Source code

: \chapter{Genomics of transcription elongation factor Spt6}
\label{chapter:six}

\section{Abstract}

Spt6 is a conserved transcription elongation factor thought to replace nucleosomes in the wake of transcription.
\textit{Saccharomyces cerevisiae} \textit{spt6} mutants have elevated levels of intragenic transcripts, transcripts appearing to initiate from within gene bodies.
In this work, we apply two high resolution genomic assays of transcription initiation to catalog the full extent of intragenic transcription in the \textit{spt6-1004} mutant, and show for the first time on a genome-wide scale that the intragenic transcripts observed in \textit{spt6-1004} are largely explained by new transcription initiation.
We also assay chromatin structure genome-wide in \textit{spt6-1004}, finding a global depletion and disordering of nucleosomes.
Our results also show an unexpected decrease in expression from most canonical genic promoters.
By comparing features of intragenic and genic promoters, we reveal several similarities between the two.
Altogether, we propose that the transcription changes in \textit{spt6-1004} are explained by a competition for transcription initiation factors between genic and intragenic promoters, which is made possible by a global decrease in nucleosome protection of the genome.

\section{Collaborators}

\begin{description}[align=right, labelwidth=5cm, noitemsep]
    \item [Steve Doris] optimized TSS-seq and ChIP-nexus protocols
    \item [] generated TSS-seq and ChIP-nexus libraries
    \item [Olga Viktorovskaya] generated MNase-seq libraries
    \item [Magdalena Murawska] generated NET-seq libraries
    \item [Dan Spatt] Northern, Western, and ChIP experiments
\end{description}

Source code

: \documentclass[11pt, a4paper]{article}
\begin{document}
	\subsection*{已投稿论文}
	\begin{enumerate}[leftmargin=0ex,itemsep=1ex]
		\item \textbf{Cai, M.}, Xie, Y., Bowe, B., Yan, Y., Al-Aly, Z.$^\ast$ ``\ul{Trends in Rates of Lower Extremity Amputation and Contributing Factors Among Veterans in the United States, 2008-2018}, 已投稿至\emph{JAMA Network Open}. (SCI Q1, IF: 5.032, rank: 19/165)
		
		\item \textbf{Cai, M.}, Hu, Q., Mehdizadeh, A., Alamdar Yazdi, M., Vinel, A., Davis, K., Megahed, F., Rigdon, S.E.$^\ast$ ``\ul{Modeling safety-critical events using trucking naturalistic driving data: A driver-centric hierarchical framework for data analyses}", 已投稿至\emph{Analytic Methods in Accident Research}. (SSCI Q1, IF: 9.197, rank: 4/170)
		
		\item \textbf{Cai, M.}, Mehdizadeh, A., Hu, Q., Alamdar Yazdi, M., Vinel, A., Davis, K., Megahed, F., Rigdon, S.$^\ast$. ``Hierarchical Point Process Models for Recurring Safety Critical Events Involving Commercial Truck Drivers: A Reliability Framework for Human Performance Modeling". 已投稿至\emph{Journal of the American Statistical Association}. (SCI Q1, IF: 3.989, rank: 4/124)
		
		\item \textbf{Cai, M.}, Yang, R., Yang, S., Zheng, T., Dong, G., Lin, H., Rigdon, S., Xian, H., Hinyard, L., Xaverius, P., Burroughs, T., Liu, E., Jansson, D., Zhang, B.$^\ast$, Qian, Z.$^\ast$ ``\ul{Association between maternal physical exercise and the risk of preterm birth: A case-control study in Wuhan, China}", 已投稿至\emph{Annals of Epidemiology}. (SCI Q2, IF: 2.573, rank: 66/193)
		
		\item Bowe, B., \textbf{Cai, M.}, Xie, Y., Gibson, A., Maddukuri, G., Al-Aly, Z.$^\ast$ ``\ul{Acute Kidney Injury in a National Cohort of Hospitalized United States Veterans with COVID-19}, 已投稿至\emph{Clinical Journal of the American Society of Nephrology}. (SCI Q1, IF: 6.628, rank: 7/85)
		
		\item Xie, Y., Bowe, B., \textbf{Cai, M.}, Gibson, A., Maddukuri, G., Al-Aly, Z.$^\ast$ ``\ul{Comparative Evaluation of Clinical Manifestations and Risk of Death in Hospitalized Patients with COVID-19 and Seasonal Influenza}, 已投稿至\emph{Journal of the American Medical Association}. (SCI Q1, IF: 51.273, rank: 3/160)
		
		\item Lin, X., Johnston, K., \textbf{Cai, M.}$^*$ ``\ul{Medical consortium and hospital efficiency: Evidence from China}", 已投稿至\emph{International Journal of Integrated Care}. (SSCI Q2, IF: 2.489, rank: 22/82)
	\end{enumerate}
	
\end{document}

_ _ _

[TO DO] Would you return all of the material exactly as written?

[PROBLEM SOLUTION]
Source code

: \chapter{Genomics of transcription elongation factor Spt6}
\label{chapter:six}

\section{Abstract}

Spt6 is a conserved transcription elongation factor thought to replace nucleosomes in the wake of transcription.
\textit{Saccharomyces cerevisiae} \textit{spt6} mutants have elevated levels of intragenic transcripts, transcripts appearing to initiate from within gene bodies.
In this work, we apply two high resolution genomic assays of transcription initiation to catalog the full extent of intragenic transcription in the \textit{spt6-1004} mutant, and show for the first time on a genome-wide scale that the intragenic transcripts observed in \textit{spt6-1004} are largely explained by new transcription initiation.
We also assay chromatin structure genome-wide in \textit{spt6-1004}, finding a global depletion and disordering of nucleosomes.
Our results also show an unexpected decrease in expression from most canonical genic promoters.
By comparing features of intragenic and genic promoters, we reveal several similarities between the two.
Altogether, we propose that the transcription changes in \textit{spt6-1004} are explained by a competition for transcription initiation factors between genic and intragenic promoters, which is made possible by a global decrease in nucleosome protection of the genome.

\section{Collaborators}

\begin{description}[align=right, labelwidth=5cm, noitemsep]
    \item [Steve Doris] optimized TSS-seq and ChIP-nexus protocols
    \item [] generated TSS-seq and ChIP-nexus libraries
    \item [Olga Viktorovskaya] generated MNase-seq libraries
    \item [Magdalena Murawska] generated NET-seq libraries
    \item [Dan Spatt] Northern, Western, and ChIP experiments
\end{description}

Source code

: \documentclass[11pt, a4paper]{article}
\begin{document}
	\subsection*{已投稿论文}
	\begin{enumerate}[leftmargin=0ex,itemsep=1ex]
		\item \textbf{Cai, M.}, Xie, Y., Bowe, B., Yan, Y., Al-Aly, Z.$^\ast$ ``\ul{Trends in Rates of Lower Extremity Amputation and Contributing Factors Among Veterans in the United States, 2008-2018}, 已投稿至\emph{JAMA Network Open}. (SCI Q1, IF: 5.032, rank: 19/165)
		
		\item \textbf{Cai, M.}, Hu, Q., Mehdizadeh, A., Alamdar Yazdi, M., Vinel, A., Davis, K., Megahed, F., Rigdon, S.E.$^\ast$ ``\ul{Modeling safety-critical events using trucking naturalistic driving data: A driver-centric hierarchical framework for data analyses}", 已投稿至\emph{Analytic Methods in Accident Research}. (SSCI Q1, IF: 9.197, rank: 4/170)
		
		\item \textbf{Cai, M.}, Mehdizadeh, A., Hu, Q., Alamdar Yazdi, M., Vinel, A., Davis, K., Megahed, F., Rigdon, S.$^\ast$. ``Hierarchical Point Process Models for Recurring Safety Critical Events Involving Commercial Truck Drivers: A Reliability Framework for Human Performance Modeling". 已投稿至\emph{Journal of the American Statistical Association}. (SCI Q1, IF: 3.989, rank: 4/124)
		
		\item \textbf{Cai, M.}, Yang, R., Yang, S., Zheng, T., Dong, G., Lin, H., Rigdon, S., Xian, H., Hinyard, L., Xaverius, P., Burroughs, T., Liu, E., Jansson, D., Zhang, B.$^\ast$, Qian, Z.$^\ast$ ``\ul{Association between maternal physical exercise and the risk of preterm birth: A case-control study in Wuhan, China}", 已投稿至\emph{Annals of Epidemiology}. (SCI Q2, IF: 2.573, rank: 66/193)
		
		\item Bowe, B., \textbf{Cai, M.}, Xie, Y., Gibson, A., Maddukuri, G., Al-Aly, Z.$^\ast$ ``\ul{Acute Kidney Injury in a National Cohort of Hospitalized United States Veterans with COVID-19}, 已投稿至\emph{Clinical Journal of the American Society of Nephrology}. (SCI Q1, IF: 6.628, rank: 7/85)
		
		\item Xie, Y., Bowe, B., \textbf{Cai, M.}, Gibson, A., Maddukuri, G., Al-Aly, Z.$^\ast$ ``\ul{Comparative Evaluation of Clinical Manifestations and Risk of Death in Hospitalized Patients with COVID-19 and Seasonal Influenza}, 已投稿至\emph{Journal of the American Medical Association}. (SCI Q1, IF: 51.273, rank: 3/160)
		
		\item Lin, X., Johnston, K., \textbf{Cai, M.}$^*$ ``\ul{Medical consortium and hospital efficiency: Evidence from China}", 已投稿至\emph{International Journal of Integrated Care}. (SSCI Q2, IF: 2.489, rank: 22/82)
	\end{enumerate}
	
\end{document}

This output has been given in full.